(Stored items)
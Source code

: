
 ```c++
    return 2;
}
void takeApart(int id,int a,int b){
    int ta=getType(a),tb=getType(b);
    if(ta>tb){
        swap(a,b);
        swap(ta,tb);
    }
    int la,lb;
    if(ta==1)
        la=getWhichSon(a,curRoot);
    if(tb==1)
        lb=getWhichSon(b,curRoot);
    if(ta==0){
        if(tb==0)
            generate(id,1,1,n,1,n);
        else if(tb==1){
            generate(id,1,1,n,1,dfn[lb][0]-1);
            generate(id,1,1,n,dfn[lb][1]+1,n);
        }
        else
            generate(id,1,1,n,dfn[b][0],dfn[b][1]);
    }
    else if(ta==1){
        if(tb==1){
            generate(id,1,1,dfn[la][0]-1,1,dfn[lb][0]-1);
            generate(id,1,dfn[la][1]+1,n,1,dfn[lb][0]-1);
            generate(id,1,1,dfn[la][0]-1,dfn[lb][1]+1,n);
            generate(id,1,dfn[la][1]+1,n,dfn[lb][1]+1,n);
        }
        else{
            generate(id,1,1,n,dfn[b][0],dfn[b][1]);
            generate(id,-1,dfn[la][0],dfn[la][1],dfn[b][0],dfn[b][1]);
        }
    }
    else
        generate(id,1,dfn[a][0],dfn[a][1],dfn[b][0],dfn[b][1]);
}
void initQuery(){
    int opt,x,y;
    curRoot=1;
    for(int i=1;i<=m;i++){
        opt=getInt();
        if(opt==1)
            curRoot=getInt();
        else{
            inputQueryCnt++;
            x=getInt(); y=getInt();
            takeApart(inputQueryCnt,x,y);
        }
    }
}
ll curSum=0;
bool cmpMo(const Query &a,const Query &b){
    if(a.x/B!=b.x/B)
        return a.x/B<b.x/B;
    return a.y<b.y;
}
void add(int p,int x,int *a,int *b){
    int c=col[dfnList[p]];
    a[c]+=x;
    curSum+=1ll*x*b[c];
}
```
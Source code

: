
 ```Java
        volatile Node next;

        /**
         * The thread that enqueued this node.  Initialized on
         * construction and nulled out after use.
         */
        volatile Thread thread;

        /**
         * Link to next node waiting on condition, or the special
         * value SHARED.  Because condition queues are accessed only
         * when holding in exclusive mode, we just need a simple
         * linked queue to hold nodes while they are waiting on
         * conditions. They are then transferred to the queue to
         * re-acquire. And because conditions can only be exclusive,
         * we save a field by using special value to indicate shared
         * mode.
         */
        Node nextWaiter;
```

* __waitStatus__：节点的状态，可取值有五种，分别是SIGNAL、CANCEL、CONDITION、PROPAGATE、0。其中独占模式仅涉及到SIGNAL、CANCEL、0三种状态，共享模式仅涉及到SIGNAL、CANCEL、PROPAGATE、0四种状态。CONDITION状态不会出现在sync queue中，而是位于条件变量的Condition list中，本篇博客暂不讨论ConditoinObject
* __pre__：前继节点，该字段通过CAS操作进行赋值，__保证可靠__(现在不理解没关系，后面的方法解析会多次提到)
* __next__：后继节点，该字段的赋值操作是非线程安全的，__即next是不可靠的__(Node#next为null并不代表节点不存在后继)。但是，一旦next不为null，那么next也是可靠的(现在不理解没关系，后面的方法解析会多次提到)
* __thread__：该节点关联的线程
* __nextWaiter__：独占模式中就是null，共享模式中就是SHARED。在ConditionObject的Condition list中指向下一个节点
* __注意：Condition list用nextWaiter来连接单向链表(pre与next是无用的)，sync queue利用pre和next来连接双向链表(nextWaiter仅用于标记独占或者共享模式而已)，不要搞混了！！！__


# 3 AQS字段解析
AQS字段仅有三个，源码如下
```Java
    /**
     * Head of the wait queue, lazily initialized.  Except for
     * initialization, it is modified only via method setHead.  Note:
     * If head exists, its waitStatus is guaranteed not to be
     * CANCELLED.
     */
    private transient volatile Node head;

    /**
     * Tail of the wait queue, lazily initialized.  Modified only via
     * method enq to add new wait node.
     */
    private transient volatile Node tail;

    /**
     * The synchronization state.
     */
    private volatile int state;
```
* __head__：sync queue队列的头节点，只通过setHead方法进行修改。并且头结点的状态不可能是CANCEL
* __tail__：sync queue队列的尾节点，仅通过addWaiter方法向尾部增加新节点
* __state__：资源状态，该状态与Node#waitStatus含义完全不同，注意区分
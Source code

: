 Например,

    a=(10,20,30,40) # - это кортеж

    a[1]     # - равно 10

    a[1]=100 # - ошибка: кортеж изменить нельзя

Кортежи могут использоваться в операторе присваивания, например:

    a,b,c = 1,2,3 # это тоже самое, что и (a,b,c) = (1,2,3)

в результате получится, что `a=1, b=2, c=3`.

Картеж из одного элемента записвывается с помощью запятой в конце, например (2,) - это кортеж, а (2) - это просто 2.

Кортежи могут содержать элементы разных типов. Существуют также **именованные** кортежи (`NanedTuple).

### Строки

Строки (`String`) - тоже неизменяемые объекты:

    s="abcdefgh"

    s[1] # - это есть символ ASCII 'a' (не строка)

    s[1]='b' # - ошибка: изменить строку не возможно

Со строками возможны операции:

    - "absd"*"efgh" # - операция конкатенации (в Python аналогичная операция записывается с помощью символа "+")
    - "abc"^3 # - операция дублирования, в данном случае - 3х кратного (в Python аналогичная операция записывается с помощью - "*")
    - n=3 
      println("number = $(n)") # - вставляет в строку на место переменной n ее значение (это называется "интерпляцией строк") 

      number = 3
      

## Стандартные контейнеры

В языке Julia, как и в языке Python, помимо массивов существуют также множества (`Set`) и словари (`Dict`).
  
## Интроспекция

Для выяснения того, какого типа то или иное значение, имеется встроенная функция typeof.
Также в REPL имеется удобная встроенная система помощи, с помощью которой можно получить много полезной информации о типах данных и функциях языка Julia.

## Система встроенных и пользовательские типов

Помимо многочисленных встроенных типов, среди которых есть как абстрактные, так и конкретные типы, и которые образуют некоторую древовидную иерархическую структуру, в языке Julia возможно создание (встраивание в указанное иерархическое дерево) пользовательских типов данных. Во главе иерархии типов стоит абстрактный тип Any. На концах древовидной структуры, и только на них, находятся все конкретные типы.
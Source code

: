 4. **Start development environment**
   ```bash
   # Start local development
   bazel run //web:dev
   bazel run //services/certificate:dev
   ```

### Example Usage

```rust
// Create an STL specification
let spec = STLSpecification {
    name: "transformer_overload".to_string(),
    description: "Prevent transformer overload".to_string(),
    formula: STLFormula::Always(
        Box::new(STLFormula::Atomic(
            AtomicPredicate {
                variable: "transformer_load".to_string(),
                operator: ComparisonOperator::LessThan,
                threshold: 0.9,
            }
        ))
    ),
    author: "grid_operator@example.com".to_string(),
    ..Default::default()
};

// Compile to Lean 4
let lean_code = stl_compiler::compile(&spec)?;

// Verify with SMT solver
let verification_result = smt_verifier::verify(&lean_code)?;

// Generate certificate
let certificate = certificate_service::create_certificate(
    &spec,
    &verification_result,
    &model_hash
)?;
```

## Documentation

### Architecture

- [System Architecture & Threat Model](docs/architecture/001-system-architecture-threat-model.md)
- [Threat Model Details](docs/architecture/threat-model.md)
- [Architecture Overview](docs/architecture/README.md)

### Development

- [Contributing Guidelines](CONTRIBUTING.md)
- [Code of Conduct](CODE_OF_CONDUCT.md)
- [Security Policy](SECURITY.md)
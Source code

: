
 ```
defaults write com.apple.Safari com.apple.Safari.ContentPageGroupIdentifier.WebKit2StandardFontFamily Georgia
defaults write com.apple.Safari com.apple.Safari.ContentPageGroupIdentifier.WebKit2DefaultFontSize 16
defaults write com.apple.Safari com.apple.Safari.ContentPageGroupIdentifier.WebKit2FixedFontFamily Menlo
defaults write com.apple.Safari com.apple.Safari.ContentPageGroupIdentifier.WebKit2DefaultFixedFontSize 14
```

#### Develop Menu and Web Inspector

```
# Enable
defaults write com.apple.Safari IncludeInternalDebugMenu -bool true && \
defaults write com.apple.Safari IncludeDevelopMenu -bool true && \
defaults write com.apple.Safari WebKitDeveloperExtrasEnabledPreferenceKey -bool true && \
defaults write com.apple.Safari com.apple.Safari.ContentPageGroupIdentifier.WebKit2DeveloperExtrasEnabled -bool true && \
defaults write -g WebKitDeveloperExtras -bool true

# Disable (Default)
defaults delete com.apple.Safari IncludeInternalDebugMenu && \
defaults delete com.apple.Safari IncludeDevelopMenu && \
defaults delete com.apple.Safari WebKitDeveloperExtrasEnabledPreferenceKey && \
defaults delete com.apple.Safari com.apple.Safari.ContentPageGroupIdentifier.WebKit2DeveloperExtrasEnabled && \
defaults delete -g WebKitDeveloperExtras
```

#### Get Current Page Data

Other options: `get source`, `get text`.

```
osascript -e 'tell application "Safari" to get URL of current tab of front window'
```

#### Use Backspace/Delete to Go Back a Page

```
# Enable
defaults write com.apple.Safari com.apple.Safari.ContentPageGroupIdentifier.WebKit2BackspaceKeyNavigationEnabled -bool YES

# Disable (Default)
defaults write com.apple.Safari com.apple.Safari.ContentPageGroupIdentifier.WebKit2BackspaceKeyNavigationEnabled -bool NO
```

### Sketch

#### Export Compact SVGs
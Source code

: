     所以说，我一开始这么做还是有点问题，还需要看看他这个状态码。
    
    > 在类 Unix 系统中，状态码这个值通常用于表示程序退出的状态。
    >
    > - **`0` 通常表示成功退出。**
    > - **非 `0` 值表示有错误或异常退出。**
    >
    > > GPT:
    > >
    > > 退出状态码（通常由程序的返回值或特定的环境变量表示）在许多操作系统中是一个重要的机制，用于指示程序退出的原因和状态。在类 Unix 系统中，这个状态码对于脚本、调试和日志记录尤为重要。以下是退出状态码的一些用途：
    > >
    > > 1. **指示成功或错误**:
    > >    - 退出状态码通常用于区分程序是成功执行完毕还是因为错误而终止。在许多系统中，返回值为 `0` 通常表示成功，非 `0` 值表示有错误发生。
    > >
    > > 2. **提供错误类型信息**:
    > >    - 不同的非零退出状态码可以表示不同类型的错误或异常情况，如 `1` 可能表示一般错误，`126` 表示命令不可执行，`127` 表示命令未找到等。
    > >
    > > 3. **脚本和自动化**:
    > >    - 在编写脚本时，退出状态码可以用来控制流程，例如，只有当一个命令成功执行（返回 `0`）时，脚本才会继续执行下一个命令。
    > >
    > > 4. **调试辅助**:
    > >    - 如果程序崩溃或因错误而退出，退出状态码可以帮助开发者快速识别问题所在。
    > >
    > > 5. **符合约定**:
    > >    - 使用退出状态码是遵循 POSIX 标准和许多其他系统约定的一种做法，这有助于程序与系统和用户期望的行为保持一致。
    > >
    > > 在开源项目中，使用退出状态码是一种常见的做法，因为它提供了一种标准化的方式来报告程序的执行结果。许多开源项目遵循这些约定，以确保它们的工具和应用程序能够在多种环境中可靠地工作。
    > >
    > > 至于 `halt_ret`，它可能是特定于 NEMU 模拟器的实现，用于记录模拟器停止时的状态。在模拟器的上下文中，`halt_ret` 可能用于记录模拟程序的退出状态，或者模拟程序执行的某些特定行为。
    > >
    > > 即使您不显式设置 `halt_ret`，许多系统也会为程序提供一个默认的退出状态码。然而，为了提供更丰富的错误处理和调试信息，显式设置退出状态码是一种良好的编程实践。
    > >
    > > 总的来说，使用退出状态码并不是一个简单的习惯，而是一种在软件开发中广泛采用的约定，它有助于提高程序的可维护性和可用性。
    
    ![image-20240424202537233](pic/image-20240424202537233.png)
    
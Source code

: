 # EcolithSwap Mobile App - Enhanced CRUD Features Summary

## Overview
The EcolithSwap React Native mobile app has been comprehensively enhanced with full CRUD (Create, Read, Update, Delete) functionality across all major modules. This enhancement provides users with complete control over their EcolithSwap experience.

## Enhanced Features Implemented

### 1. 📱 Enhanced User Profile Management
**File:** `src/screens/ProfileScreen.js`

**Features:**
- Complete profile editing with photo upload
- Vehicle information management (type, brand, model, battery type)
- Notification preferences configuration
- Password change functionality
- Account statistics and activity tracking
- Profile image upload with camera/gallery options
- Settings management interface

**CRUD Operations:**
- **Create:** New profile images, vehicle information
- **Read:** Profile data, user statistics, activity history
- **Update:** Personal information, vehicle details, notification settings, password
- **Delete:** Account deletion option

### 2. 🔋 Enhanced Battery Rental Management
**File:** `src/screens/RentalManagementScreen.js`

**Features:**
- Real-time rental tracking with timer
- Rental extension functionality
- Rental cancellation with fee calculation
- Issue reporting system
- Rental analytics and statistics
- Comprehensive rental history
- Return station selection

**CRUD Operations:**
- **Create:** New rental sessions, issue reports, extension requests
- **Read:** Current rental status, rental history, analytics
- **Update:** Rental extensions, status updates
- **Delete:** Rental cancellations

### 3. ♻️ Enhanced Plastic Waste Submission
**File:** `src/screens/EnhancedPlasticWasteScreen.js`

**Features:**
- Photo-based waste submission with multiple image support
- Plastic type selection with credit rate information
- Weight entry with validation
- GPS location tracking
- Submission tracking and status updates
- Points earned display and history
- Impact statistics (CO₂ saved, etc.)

● **Problem details**:
Number of lines above containing the word "selection": state it and add nothing else.

● **Reply**:
2